Mark Rothko (Magill Book Reviews)

At a glance:

Jeffrey Weiss’s lavishly illustrated volume includes four essays from several contributors which consider different formal and thematic elements which were of special concern to the painter. John Gage’s essay focuses on Rothko’s unique palette and the ways in which color ultimately became the subject of Rothko’s mature work. Barbara Novak and Brian O’Doherty discuss the period of Rothko’s emphasis on dark colors in the context of his personal and intellectual interests in the tragic. Carol Mancusi-Ungaro provides a detailed examination of Rothko’s technical concerns. The book’s final essay, by Jeffrey Weiss, draws together the threads of the other authors’ interests by reflecting on Rothko’s paintings as environments, in and of themselves.

The catalog also includes a detailed and well-conceived chronology of important events in Mark Rothko’s professional and personal lives. This concise biographical element, researched and organized by Jessica Stewart, is given special value and resonance with the inclusion of quotations from Rothko himself. These comments by the painter deepen and illuminate the historical materials in the chronology in a very positive way.
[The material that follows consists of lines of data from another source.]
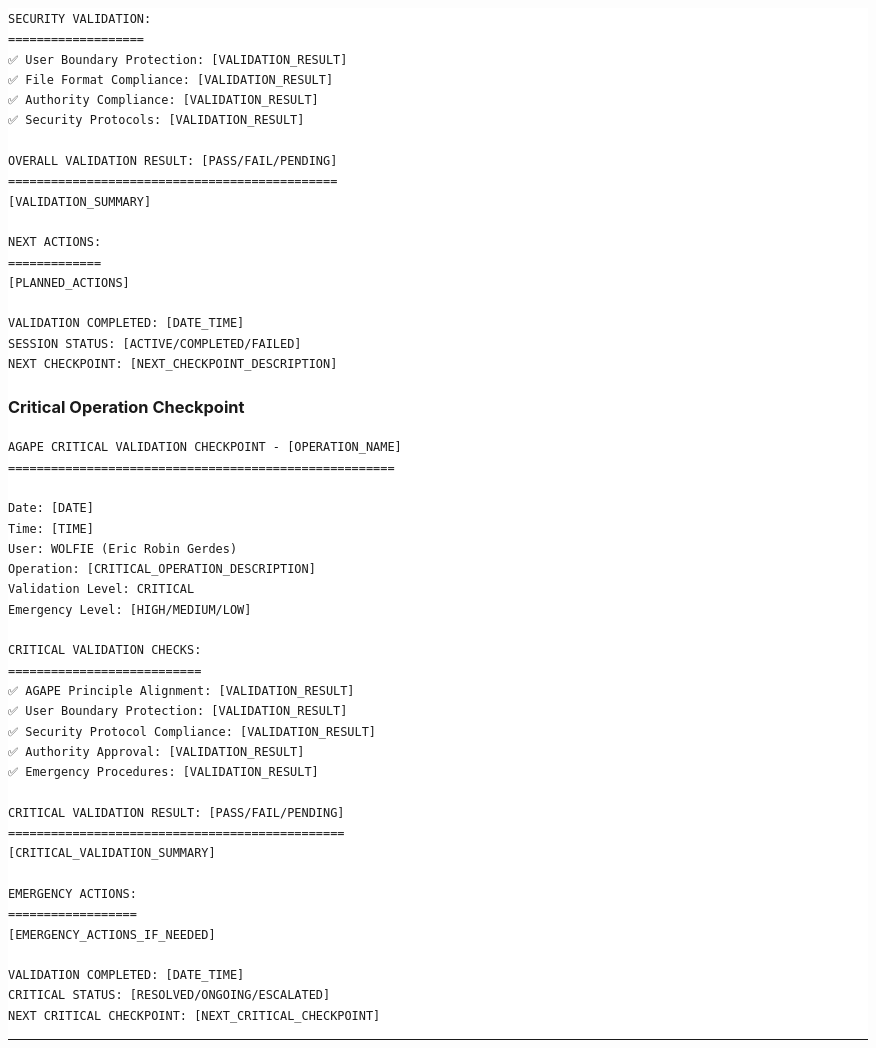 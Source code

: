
 ```
SECURITY VALIDATION:
===================
✅ User Boundary Protection: [VALIDATION_RESULT]
✅ File Format Compliance: [VALIDATION_RESULT]
✅ Authority Compliance: [VALIDATION_RESULT]
✅ Security Protocols: [VALIDATION_RESULT]

OVERALL VALIDATION RESULT: [PASS/FAIL/PENDING]
==============================================
[VALIDATION_SUMMARY]

NEXT ACTIONS:
=============
[PLANNED_ACTIONS]

VALIDATION COMPLETED: [DATE_TIME]
SESSION STATUS: [ACTIVE/COMPLETED/FAILED]
NEXT CHECKPOINT: [NEXT_CHECKPOINT_DESCRIPTION]
```

### Critical Operation Checkpoint
```
AGAPE CRITICAL VALIDATION CHECKPOINT - [OPERATION_NAME]
======================================================

Date: [DATE]
Time: [TIME]
User: WOLFIE (Eric Robin Gerdes)
Operation: [CRITICAL_OPERATION_DESCRIPTION]
Validation Level: CRITICAL
Emergency Level: [HIGH/MEDIUM/LOW]

CRITICAL VALIDATION CHECKS:
===========================
✅ AGAPE Principle Alignment: [VALIDATION_RESULT]
✅ User Boundary Protection: [VALIDATION_RESULT]
✅ Security Protocol Compliance: [VALIDATION_RESULT]
✅ Authority Approval: [VALIDATION_RESULT]
✅ Emergency Procedures: [VALIDATION_RESULT]

CRITICAL VALIDATION RESULT: [PASS/FAIL/PENDING]
===============================================
[CRITICAL_VALIDATION_SUMMARY]

EMERGENCY ACTIONS:
==================
[EMERGENCY_ACTIONS_IF_NEEDED]

VALIDATION COMPLETED: [DATE_TIME]
CRITICAL STATUS: [RESOLVED/ONGOING/ESCALATED]
NEXT CRITICAL CHECKPOINT: [NEXT_CRITICAL_CHECKPOINT]
```

---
This theme of voices is a consistent subtext to the commentaries on the paintings in this catalog. In addition to Rothko’s voice and the voices of scholars commenting on his career, MARK ROTHKO includes five short interviews with American modernist painters— Ellsworth Kelly, Brice Marden, Gerhard Richter, Robert Ryman, and George Segal—who describe the impact of Rothko’s paintings on their careers. The combination and interaction of these multiple perspectives on Rothko’s importance to modern American art results in a uniquely informative and readable volume.

The one gap in the materials collected in MARK ROTHKO is the lack of a bibliography or exhibition history to guide readers to further resources on the painter. The introduction to the volume makes clear that the missing bibliography was not an oversight, but a conscious decision to defer the task of presenting those materials to a catalogue raisonne being prepared by David Anfam, of the National Gallery of Art. Taken together, the beautifully prepared and splendidly presented images of Rothko’s work and the cogent essays which appear in this volume, and Anfam’s carefully researched catalogue, MARK ROTHKO: THE WORKS ON CANVAS: CATALOGUE RAISONNE (1998) will stand for years as the definitive resources on the work of this most expressive and enigmatic of American abstract expressionists.

Sources for Further Study

Booklist. XCIV, August, 1998, p. 1951.

San Francisco Chronicle. June 7, 1998, p. REV4.

The Times Higher Education Supplement. November 20, 1998, p. 22.

The Times Literary Supplement. November 6, 1998, p. 4.

The Washington Post Book World. XXVIII, December 13, 1998, p. 5.